* **ABOUT THIS EXERCISE**
Give again, word for word, only the lines of the material below from its first line through the one that holds "that interact with"; pictures stay out.
::::
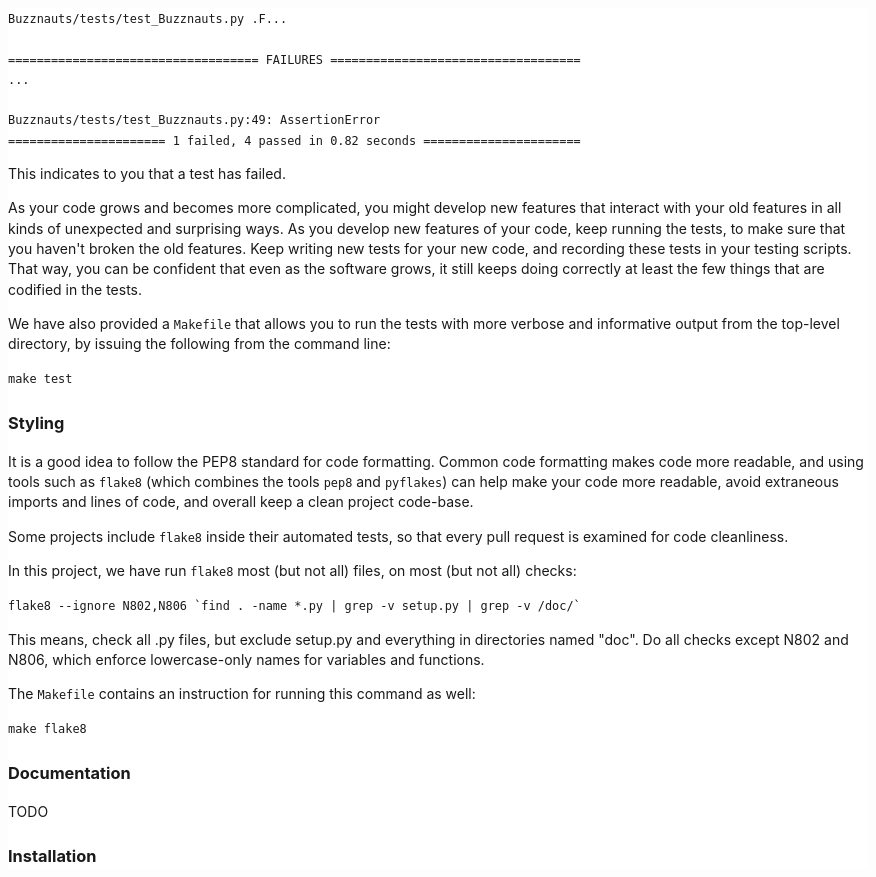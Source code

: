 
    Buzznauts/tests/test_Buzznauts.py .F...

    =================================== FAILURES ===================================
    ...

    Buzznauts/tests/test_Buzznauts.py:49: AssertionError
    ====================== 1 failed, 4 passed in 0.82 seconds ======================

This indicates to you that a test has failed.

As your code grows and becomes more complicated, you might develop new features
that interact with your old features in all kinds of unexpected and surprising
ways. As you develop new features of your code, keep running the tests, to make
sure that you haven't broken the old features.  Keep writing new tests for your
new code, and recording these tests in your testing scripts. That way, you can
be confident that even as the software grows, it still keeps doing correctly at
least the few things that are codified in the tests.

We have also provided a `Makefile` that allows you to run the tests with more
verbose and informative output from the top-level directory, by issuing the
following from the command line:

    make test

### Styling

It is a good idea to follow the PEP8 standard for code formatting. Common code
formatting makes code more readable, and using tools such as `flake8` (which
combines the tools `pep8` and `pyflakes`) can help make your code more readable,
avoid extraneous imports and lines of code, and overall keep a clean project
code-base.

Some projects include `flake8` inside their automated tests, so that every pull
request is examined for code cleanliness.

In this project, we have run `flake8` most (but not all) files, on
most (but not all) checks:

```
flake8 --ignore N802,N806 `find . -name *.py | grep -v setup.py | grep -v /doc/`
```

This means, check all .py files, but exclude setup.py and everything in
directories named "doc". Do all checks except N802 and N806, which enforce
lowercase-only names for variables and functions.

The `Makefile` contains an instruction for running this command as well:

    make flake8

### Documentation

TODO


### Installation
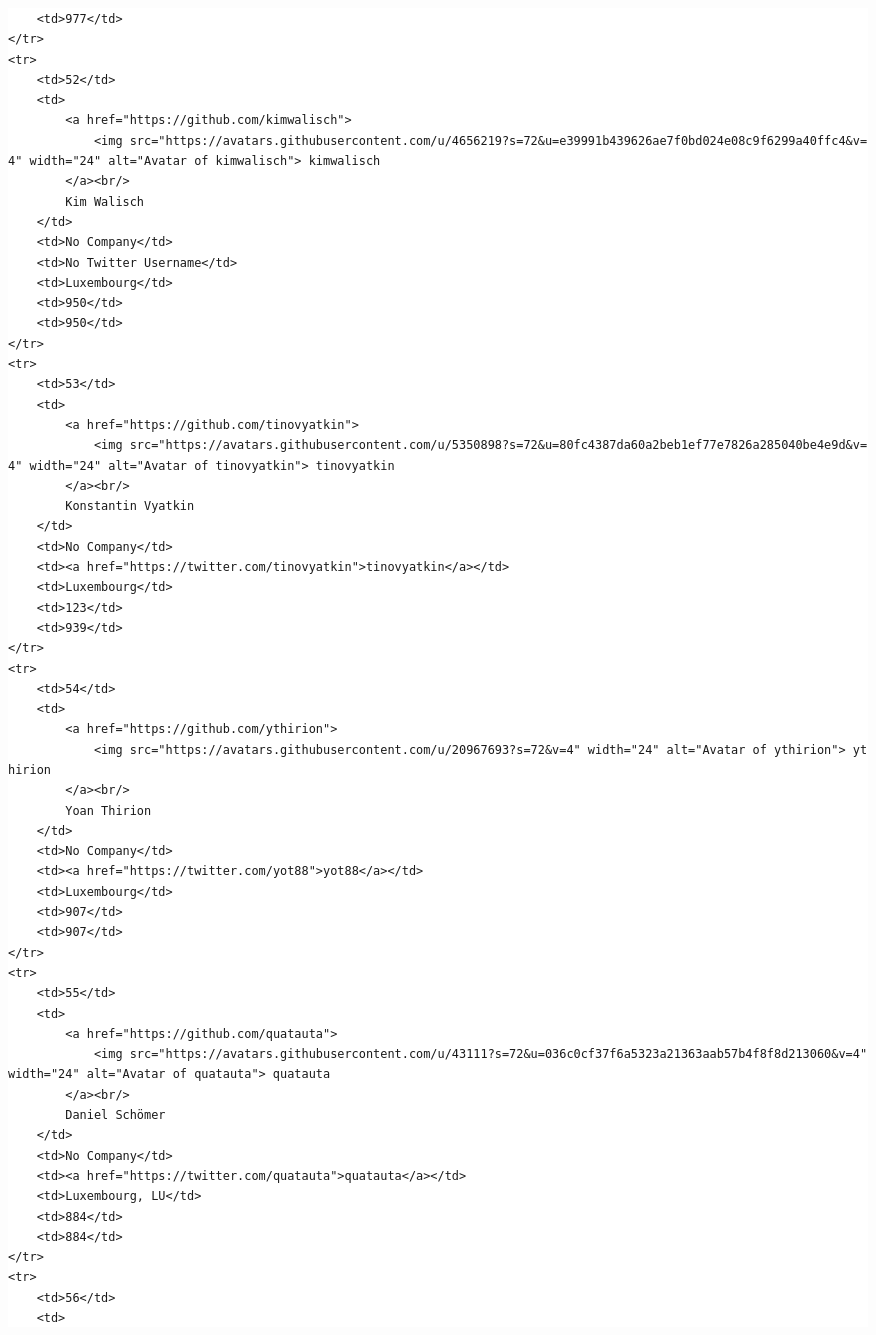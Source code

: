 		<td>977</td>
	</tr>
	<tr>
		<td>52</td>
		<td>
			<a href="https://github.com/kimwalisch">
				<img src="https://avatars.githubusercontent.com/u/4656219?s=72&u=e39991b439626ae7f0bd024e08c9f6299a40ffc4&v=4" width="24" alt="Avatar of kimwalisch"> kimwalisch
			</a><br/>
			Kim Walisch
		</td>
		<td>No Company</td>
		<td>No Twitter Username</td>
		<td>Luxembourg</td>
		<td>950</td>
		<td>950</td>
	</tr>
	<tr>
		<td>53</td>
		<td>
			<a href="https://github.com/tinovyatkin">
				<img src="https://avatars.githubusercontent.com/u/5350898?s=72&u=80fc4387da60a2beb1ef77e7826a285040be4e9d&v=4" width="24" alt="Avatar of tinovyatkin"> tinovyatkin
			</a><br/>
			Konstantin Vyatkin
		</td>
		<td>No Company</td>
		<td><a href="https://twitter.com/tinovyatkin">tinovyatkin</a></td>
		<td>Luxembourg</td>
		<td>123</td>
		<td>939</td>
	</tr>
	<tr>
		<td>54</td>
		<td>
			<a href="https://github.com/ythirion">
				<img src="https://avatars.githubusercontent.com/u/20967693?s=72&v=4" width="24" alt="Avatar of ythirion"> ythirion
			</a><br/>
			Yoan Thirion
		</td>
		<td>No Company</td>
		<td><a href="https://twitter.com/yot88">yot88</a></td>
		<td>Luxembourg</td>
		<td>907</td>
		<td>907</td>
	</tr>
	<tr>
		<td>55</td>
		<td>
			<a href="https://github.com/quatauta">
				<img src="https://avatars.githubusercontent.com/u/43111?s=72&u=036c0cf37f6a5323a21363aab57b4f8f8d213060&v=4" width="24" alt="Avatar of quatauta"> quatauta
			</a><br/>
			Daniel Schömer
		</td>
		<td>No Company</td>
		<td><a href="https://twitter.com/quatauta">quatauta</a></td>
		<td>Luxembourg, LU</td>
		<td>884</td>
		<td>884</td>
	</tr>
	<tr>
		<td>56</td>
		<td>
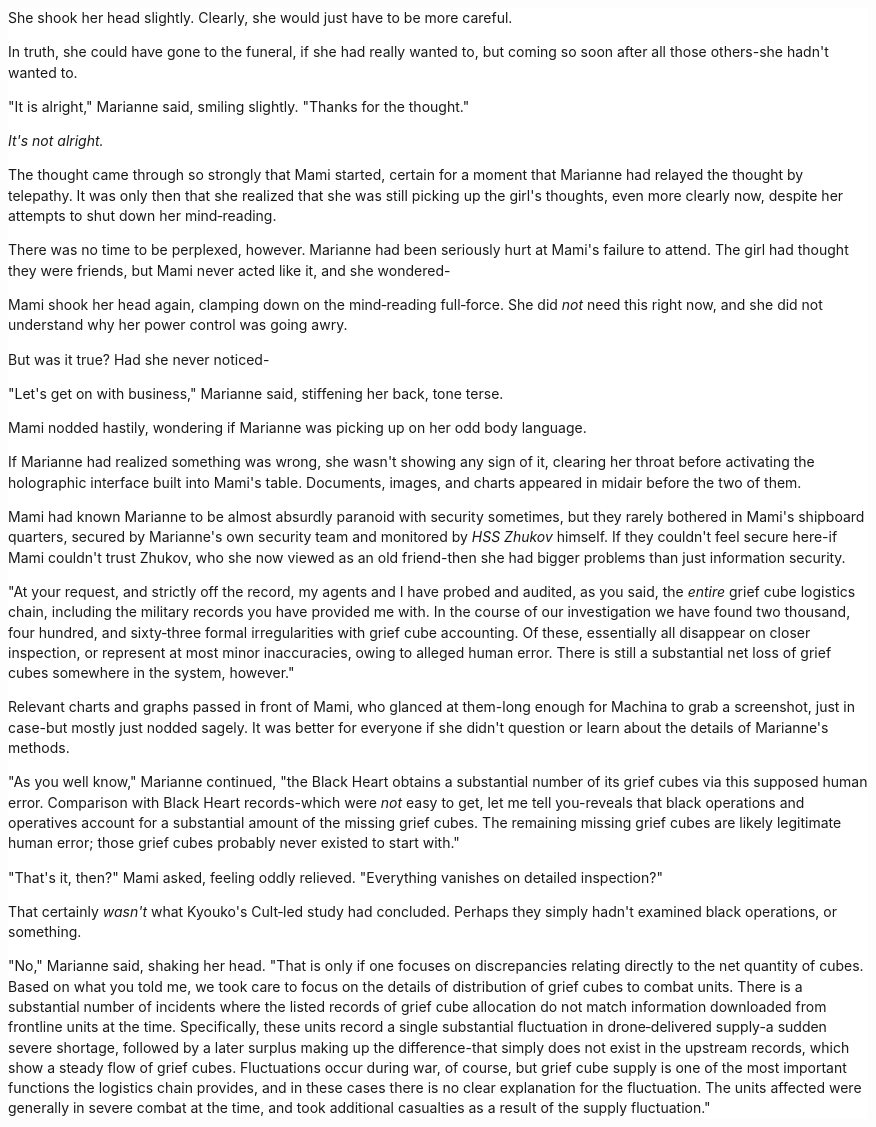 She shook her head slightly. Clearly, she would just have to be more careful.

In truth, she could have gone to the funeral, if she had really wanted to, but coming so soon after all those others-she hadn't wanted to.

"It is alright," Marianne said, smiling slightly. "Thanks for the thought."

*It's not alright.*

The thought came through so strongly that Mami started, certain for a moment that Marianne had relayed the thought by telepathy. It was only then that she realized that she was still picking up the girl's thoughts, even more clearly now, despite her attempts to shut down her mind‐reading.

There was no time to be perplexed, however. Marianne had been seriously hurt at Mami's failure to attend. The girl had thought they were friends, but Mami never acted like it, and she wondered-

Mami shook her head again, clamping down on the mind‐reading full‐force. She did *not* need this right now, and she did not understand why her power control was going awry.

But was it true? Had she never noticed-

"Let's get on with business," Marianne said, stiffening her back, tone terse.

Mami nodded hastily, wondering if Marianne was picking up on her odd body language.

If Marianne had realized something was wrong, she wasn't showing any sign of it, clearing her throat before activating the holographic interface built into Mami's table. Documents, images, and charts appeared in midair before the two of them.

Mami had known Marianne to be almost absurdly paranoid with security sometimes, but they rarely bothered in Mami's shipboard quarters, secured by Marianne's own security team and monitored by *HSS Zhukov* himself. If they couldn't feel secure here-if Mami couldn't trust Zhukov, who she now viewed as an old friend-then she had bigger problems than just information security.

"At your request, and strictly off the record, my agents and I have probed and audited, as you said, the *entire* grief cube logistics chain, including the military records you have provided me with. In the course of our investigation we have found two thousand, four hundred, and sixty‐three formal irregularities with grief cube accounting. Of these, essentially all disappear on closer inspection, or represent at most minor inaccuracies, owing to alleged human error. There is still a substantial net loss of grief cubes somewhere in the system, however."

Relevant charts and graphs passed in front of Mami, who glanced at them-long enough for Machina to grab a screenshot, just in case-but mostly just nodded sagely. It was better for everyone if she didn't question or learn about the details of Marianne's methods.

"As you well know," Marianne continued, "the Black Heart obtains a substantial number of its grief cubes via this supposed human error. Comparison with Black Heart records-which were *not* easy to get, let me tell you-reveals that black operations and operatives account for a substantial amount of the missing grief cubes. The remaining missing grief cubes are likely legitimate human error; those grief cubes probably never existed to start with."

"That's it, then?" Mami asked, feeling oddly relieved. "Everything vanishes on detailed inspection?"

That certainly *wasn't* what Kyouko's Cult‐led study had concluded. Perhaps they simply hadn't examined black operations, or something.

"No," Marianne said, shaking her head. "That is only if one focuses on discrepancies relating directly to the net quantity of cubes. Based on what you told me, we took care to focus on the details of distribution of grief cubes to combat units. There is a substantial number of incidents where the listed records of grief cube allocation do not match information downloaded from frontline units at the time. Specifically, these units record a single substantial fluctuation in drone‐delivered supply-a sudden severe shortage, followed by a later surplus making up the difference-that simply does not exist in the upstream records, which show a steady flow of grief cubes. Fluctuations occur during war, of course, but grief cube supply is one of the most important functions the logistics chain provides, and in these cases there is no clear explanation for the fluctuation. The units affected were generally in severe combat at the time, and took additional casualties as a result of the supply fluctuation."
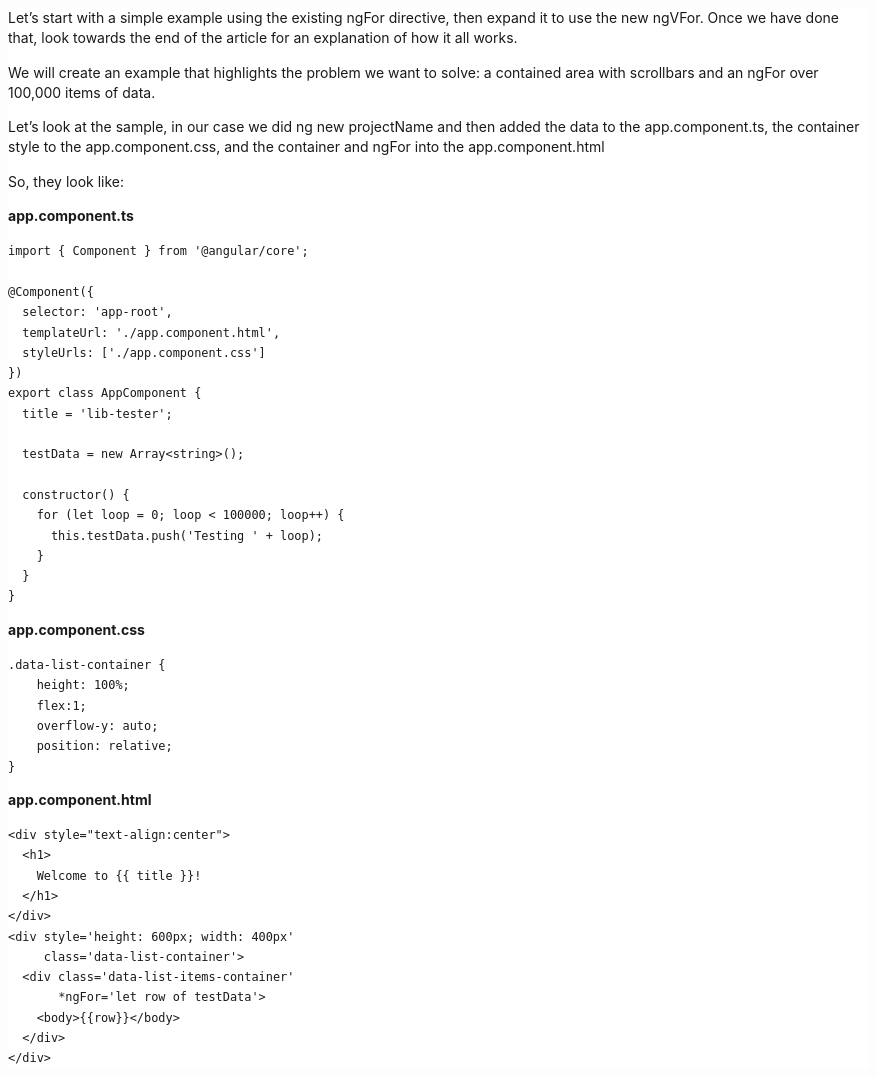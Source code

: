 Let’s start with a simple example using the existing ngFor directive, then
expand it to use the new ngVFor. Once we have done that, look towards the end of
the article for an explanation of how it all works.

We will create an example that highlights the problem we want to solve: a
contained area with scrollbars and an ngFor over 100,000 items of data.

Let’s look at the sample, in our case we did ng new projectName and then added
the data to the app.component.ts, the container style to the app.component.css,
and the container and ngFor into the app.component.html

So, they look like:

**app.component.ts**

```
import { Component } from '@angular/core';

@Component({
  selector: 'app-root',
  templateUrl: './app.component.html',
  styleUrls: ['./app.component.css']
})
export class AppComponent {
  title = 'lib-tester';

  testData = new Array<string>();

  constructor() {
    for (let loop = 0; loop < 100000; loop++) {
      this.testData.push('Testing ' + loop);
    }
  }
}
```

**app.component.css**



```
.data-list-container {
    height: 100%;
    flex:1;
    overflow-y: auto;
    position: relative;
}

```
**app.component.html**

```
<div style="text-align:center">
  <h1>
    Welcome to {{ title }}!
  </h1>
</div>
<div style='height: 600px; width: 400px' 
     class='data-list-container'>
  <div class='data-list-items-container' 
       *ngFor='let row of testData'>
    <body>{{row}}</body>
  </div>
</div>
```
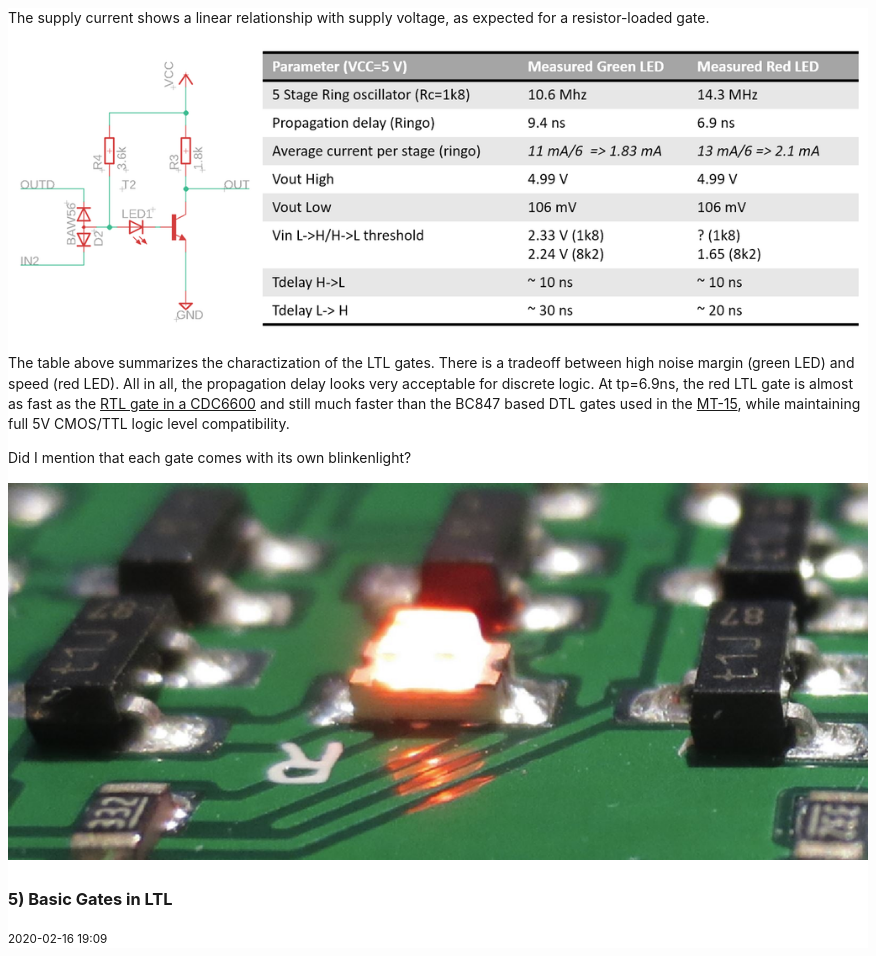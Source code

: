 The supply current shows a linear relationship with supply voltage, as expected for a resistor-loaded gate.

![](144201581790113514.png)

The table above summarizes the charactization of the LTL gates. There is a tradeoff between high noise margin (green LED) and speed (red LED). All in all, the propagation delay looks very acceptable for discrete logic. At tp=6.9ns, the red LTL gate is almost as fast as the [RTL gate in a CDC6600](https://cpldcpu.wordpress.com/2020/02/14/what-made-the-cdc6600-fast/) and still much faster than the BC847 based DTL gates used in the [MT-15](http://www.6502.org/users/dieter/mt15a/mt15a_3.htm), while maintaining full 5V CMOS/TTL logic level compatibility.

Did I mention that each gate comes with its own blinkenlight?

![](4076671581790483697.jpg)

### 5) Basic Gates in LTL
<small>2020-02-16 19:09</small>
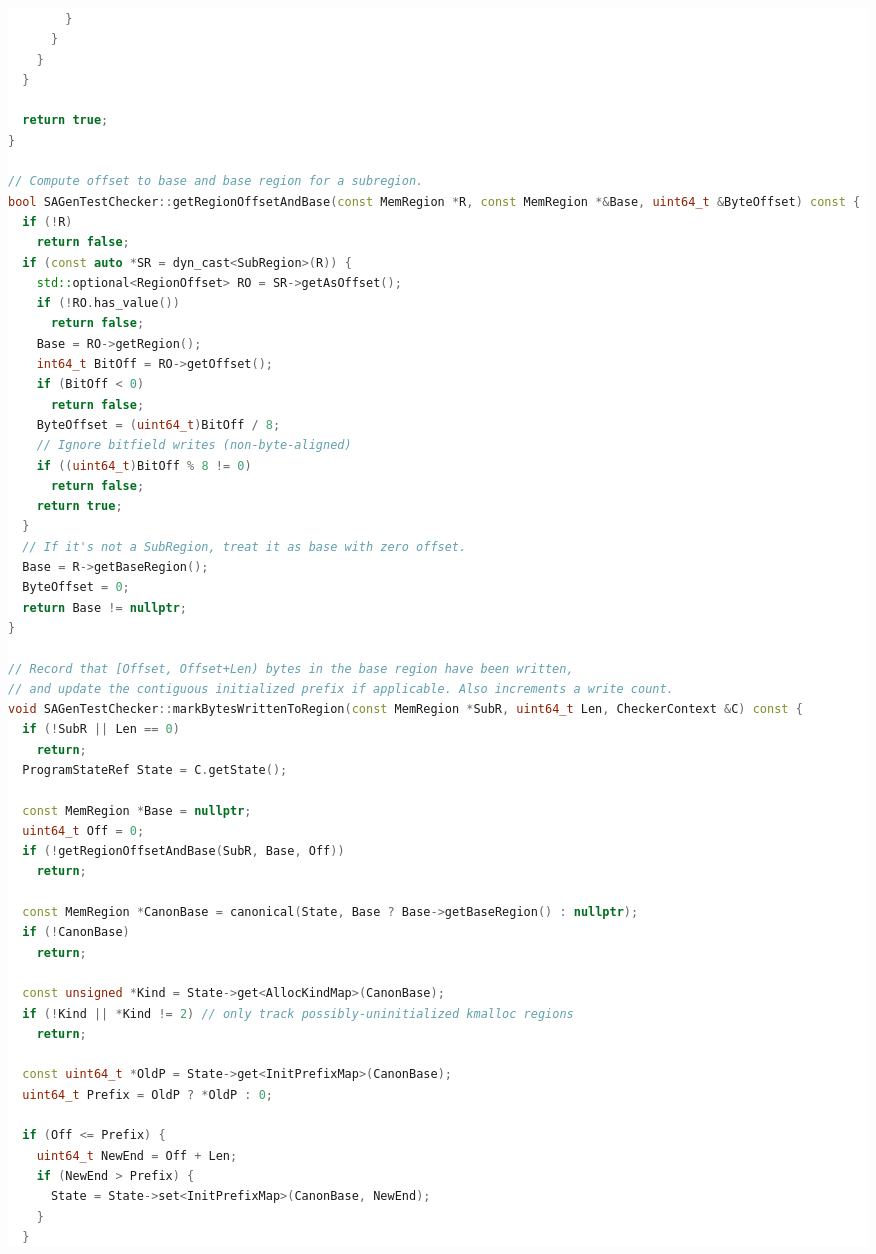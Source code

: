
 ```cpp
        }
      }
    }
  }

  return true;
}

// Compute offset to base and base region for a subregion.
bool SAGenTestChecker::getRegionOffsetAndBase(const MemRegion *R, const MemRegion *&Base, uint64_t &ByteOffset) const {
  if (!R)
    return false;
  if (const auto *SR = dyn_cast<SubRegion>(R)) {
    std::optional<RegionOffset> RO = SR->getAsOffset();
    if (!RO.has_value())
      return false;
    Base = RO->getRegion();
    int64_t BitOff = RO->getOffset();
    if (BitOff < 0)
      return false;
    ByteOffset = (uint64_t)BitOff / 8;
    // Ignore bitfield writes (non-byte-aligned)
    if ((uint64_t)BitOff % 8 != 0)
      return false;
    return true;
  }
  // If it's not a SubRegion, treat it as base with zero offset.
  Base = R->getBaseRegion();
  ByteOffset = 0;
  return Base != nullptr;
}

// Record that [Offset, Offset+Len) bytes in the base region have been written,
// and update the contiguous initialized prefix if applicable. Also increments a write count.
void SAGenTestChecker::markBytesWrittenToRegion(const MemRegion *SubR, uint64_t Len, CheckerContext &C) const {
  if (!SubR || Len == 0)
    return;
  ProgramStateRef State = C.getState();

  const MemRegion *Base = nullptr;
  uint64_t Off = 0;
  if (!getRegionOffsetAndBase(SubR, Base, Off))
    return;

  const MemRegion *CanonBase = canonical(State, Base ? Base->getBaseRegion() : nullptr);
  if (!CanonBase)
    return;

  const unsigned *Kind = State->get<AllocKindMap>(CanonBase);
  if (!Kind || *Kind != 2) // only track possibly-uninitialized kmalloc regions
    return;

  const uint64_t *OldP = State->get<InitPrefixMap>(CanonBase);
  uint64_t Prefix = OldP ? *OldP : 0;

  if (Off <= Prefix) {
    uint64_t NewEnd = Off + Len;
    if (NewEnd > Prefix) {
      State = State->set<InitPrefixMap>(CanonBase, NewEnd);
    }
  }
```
::::
* **RESULT FOR THIS TASK**
Source code

: 
    Buzznauts/tests/test_Buzznauts.py .F...

    =================================== FAILURES ===================================
    ...

    Buzznauts/tests/test_Buzznauts.py:49: AssertionError
    ====================== 1 failed, 4 passed in 0.82 seconds ======================

This indicates to you that a test has failed.

As your code grows and becomes more complicated, you might develop new features
that interact with your old features in all kinds of unexpected and surprising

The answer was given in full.